### Task goal
Go through the listing and state how many lines hold the string "Electron". Nothing else is needed.

### Records for processing

* * * * * * *

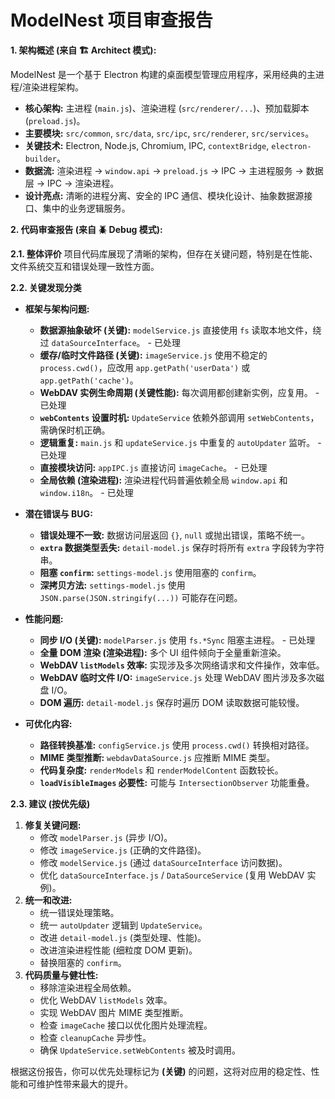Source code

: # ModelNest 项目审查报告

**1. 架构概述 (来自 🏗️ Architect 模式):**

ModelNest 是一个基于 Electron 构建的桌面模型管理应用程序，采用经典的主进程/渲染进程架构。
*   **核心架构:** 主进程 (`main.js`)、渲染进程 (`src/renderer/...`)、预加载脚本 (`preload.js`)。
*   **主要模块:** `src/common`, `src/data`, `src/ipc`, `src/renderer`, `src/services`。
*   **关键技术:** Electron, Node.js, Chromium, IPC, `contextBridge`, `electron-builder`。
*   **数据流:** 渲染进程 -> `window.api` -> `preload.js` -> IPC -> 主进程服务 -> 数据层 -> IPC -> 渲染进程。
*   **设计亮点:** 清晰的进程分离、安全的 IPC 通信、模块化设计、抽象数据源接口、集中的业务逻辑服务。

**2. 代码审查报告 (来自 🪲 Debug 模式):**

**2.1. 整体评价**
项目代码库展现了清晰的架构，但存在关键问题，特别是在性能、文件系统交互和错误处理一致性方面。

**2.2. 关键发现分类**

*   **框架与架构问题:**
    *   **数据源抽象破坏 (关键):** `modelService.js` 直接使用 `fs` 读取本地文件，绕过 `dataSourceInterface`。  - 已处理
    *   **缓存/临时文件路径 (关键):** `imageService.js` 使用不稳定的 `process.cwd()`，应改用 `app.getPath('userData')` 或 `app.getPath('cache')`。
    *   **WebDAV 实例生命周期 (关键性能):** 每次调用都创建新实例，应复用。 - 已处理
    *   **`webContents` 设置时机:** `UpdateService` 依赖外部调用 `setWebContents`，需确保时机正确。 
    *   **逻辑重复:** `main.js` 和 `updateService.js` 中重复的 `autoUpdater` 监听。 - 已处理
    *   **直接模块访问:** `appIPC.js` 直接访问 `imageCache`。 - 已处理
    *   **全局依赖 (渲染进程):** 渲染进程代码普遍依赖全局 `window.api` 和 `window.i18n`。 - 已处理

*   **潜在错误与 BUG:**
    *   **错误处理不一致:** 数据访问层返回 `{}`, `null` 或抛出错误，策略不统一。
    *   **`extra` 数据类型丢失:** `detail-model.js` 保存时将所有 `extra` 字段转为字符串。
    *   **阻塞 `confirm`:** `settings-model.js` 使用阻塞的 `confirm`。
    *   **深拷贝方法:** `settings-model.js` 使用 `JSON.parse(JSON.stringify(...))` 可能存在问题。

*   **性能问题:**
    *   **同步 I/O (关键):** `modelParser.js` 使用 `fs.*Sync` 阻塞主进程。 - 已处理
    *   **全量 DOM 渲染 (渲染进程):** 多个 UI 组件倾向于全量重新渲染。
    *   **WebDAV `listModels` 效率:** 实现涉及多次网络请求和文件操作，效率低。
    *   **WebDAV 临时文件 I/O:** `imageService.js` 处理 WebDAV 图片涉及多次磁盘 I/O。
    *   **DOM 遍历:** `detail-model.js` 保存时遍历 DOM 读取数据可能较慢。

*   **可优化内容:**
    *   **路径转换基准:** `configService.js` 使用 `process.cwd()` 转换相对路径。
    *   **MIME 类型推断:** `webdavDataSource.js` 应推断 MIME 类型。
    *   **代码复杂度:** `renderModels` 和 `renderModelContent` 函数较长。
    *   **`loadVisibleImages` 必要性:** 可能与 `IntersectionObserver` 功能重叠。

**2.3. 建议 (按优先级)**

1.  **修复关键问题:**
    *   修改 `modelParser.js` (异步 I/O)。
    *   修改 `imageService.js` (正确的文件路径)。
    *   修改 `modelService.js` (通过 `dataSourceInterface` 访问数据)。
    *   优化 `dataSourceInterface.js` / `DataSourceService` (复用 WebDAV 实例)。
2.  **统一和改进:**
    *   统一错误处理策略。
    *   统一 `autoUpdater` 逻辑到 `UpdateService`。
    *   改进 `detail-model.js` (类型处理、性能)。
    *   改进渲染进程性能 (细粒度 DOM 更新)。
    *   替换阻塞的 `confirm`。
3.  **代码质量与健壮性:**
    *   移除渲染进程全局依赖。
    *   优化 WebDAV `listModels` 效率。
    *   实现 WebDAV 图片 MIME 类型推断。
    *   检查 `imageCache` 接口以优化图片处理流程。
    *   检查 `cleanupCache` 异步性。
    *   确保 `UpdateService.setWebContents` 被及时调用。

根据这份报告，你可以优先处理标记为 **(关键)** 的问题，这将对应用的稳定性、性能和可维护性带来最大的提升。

* * * * * * *

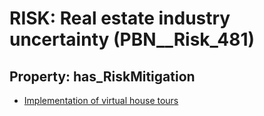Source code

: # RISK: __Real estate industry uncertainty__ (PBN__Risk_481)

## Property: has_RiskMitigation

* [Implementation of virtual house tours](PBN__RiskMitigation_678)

* * * * * * *

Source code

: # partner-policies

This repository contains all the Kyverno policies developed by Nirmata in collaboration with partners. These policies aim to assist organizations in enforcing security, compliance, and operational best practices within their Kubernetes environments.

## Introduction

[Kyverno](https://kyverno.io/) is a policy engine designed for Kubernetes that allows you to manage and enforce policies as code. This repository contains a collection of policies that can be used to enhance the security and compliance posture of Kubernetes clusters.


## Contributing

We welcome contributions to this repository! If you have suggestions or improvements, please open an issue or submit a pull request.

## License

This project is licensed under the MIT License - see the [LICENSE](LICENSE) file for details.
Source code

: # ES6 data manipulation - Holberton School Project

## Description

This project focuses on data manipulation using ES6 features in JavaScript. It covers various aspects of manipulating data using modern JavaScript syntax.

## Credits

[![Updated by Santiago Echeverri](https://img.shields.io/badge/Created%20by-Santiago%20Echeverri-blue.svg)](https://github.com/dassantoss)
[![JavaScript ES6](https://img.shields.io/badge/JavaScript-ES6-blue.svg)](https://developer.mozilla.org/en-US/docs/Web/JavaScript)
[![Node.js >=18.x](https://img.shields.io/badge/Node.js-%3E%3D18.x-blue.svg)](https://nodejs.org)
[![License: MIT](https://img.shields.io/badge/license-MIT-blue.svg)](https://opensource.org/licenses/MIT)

* * * * * * *

### Response for this exercise
2